After locating the line that contains "Ability to delete" in the data below, set down exactly that line and each one after it through the line that contains "E. [Posts] ✅", and nothing more.

● **Data for the task**:
================================

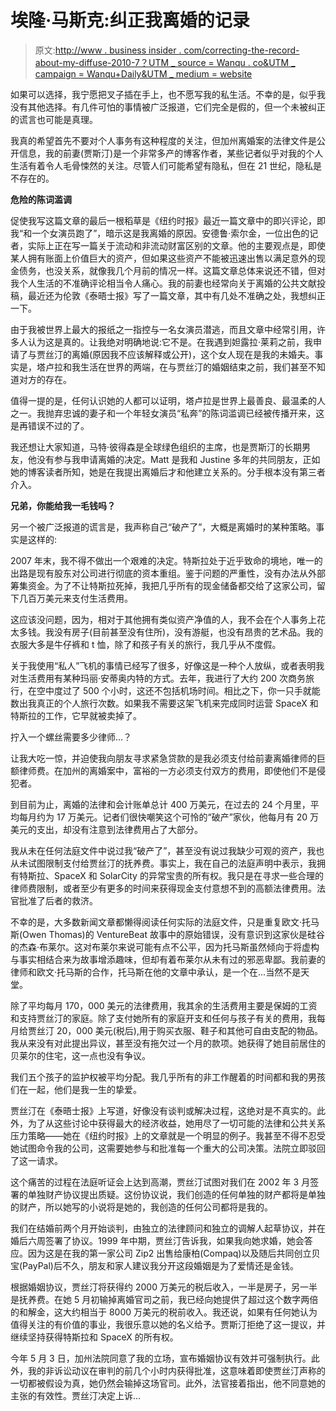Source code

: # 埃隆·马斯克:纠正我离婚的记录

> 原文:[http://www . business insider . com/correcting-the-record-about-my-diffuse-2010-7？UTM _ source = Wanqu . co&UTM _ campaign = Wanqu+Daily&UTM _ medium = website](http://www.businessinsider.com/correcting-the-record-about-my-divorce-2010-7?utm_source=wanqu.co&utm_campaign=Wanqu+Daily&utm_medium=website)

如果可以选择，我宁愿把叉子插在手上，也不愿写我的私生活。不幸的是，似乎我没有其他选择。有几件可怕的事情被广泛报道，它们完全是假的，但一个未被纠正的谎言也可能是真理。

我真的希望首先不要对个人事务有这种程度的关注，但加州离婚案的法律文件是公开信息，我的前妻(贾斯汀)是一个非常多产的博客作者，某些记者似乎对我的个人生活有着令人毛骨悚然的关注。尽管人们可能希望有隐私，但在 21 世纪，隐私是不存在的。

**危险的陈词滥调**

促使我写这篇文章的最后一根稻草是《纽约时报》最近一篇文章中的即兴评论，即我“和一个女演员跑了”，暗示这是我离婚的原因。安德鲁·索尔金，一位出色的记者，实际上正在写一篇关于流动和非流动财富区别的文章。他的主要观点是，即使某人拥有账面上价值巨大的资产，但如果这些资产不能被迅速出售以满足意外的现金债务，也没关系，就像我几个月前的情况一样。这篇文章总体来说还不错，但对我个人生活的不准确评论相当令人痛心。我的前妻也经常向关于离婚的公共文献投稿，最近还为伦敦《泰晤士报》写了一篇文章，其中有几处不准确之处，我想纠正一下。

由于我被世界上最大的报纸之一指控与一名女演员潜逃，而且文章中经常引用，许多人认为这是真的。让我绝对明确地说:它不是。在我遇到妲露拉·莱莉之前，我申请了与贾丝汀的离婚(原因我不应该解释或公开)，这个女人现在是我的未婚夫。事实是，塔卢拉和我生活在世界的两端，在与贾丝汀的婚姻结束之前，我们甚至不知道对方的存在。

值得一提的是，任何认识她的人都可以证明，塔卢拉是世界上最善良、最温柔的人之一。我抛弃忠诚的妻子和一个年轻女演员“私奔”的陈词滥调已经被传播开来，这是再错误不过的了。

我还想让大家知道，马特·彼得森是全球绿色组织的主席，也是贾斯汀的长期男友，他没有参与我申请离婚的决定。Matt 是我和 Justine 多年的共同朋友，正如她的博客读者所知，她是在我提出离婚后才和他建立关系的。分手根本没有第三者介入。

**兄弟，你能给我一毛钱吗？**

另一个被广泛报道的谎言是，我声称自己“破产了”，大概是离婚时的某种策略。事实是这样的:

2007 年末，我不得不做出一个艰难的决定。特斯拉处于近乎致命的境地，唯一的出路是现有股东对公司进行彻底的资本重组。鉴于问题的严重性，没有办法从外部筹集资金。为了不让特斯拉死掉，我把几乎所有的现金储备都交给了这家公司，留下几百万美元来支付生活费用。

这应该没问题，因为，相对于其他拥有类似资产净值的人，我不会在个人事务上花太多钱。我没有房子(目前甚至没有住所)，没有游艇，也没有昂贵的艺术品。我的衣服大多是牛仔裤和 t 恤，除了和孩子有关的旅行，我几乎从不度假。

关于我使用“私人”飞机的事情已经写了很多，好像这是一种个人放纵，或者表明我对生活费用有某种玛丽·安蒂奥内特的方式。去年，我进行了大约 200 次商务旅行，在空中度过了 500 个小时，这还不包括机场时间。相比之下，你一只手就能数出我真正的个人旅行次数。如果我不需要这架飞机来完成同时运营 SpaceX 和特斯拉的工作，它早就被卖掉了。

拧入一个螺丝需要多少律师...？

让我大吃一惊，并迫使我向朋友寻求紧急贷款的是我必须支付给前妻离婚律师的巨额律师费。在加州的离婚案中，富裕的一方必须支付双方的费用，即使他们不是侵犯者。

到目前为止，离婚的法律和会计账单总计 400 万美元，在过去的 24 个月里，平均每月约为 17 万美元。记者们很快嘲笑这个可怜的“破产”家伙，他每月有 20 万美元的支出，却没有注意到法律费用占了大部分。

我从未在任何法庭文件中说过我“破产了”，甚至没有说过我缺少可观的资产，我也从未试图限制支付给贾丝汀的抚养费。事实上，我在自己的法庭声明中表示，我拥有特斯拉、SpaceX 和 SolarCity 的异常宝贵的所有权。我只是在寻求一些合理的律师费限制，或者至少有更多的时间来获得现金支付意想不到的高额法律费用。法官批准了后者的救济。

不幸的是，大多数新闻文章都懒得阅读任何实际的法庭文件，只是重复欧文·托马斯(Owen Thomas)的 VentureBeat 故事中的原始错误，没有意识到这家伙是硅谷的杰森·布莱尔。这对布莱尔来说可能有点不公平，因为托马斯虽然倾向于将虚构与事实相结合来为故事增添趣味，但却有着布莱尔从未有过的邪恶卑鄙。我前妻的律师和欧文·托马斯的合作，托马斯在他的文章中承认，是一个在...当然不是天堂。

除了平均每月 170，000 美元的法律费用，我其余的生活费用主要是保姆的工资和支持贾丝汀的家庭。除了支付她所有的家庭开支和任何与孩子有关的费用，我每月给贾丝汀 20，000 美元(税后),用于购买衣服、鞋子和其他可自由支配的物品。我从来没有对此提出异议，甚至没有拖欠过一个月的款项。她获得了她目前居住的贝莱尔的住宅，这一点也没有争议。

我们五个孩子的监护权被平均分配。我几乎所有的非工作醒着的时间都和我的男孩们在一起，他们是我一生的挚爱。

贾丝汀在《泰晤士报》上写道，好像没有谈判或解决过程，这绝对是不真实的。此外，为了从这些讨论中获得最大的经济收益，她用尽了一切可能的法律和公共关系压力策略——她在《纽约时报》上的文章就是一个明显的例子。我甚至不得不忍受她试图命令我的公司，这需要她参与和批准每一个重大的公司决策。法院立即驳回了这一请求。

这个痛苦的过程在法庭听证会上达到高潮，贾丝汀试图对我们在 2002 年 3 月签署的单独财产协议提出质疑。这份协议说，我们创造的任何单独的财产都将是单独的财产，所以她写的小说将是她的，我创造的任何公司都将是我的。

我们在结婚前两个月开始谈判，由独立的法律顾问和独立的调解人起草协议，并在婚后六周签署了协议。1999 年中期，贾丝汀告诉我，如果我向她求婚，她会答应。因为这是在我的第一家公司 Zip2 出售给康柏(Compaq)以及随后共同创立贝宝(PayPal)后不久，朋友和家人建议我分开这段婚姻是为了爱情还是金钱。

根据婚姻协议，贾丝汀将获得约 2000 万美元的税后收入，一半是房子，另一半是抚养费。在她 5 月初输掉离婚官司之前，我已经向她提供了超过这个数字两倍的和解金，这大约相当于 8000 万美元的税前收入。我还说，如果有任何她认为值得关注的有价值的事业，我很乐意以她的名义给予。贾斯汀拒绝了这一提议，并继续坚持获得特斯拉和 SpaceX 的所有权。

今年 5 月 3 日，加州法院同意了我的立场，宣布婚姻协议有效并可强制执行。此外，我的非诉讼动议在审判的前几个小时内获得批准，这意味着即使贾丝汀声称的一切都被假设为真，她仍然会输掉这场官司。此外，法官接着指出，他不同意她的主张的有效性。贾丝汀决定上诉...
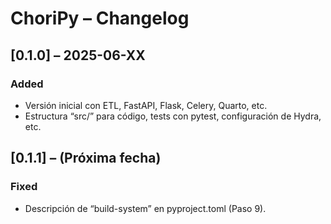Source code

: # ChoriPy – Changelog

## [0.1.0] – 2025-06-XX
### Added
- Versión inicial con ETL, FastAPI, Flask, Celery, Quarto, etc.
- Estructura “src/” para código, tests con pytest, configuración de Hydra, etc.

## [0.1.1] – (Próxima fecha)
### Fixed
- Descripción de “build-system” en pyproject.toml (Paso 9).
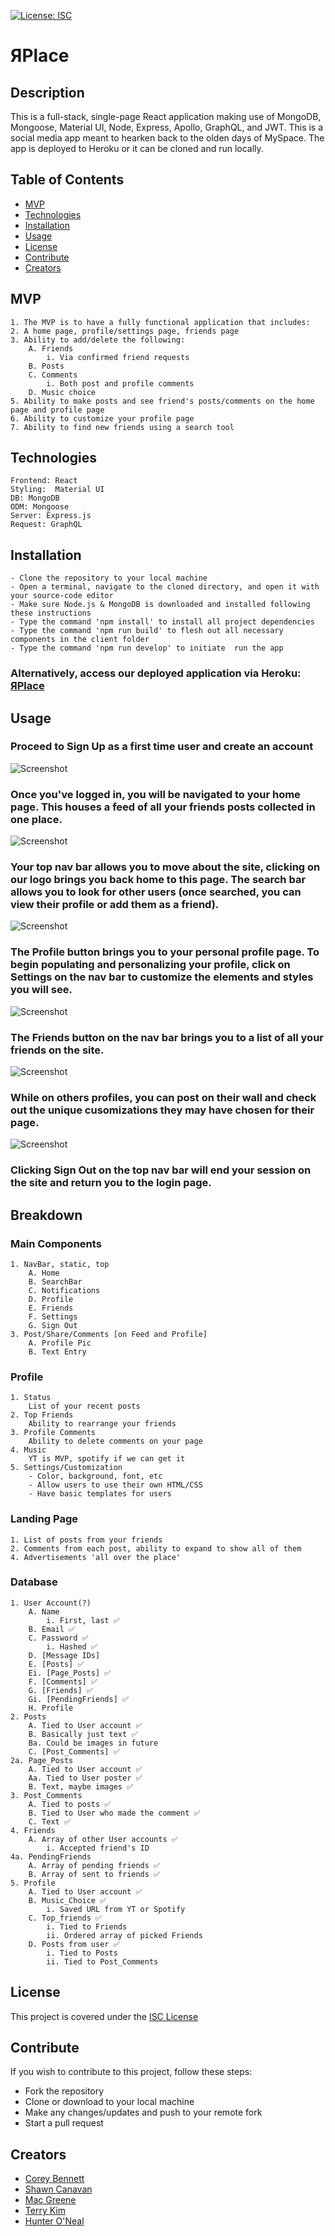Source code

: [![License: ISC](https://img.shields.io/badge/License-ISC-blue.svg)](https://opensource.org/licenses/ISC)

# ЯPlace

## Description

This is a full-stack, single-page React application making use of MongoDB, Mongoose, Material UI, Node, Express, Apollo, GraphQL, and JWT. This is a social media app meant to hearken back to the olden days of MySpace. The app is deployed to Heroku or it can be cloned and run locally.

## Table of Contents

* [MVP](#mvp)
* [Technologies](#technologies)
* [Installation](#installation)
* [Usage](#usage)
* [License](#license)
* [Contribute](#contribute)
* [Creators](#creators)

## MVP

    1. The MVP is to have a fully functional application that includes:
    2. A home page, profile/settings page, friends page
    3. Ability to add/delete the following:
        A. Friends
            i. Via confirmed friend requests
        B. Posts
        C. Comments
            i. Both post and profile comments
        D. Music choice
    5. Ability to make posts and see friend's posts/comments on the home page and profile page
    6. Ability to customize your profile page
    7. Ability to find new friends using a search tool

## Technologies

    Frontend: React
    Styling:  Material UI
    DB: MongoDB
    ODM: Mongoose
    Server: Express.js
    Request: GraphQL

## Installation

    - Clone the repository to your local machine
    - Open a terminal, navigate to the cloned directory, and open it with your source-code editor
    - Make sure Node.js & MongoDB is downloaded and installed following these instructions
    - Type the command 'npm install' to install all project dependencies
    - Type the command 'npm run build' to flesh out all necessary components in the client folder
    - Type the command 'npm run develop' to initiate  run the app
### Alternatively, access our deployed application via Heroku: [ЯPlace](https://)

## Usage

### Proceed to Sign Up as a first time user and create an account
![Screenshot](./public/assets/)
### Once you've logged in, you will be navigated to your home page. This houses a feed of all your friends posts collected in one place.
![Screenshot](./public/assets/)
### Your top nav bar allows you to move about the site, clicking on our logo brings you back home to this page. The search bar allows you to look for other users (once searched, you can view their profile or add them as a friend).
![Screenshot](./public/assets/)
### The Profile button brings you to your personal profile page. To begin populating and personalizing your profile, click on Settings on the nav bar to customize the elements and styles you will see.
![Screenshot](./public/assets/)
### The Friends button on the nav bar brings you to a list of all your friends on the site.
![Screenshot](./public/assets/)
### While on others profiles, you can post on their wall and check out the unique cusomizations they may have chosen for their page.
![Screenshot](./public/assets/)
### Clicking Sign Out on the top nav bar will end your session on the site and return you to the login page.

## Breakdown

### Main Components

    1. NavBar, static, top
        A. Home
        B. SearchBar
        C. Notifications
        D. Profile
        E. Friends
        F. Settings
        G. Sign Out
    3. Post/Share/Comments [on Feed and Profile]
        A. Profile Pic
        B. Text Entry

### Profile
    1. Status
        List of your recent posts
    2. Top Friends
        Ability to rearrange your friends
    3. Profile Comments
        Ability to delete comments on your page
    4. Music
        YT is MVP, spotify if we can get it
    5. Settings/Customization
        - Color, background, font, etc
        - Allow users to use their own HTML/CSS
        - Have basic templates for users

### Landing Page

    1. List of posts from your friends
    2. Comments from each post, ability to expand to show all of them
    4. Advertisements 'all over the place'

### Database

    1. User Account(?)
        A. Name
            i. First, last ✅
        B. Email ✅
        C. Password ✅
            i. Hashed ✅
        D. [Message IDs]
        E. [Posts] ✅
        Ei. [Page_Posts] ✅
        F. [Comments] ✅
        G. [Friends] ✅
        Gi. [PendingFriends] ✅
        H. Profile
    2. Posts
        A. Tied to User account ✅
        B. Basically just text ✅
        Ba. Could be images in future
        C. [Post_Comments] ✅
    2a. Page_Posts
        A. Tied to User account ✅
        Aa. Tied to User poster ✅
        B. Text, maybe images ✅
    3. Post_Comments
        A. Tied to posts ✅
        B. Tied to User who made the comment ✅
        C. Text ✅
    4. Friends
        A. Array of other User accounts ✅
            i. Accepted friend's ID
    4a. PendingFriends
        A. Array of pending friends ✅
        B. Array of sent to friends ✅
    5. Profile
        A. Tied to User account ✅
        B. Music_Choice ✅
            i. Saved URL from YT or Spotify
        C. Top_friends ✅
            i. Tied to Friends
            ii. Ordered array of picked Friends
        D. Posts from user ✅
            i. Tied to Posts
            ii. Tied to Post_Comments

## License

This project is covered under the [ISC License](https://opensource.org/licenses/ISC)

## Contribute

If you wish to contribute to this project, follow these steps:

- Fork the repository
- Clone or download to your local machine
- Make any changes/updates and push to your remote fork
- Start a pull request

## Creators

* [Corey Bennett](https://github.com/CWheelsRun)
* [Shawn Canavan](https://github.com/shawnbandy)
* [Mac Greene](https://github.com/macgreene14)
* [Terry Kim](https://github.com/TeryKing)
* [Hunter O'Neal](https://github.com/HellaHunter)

================================

● **Exercise result**:
        Ability to delete comments on your page
    4. Music
        YT is MVP, spotify if we can get it
    5. Settings/Customization
        - Color, background, font, etc
        - Allow users to use their own HTML/CSS
        - Have basic templates for users

### Landing Page

    1. List of posts from your friends
    2. Comments from each post, ability to expand to show all of them
    4. Advertisements 'all over the place'

### Database

    1. User Account(?)
        A. Name
            i. First, last ✅
        B. Email ✅
        C. Password ✅
            i. Hashed ✅
        D. [Message IDs]
        E. [Posts] ✅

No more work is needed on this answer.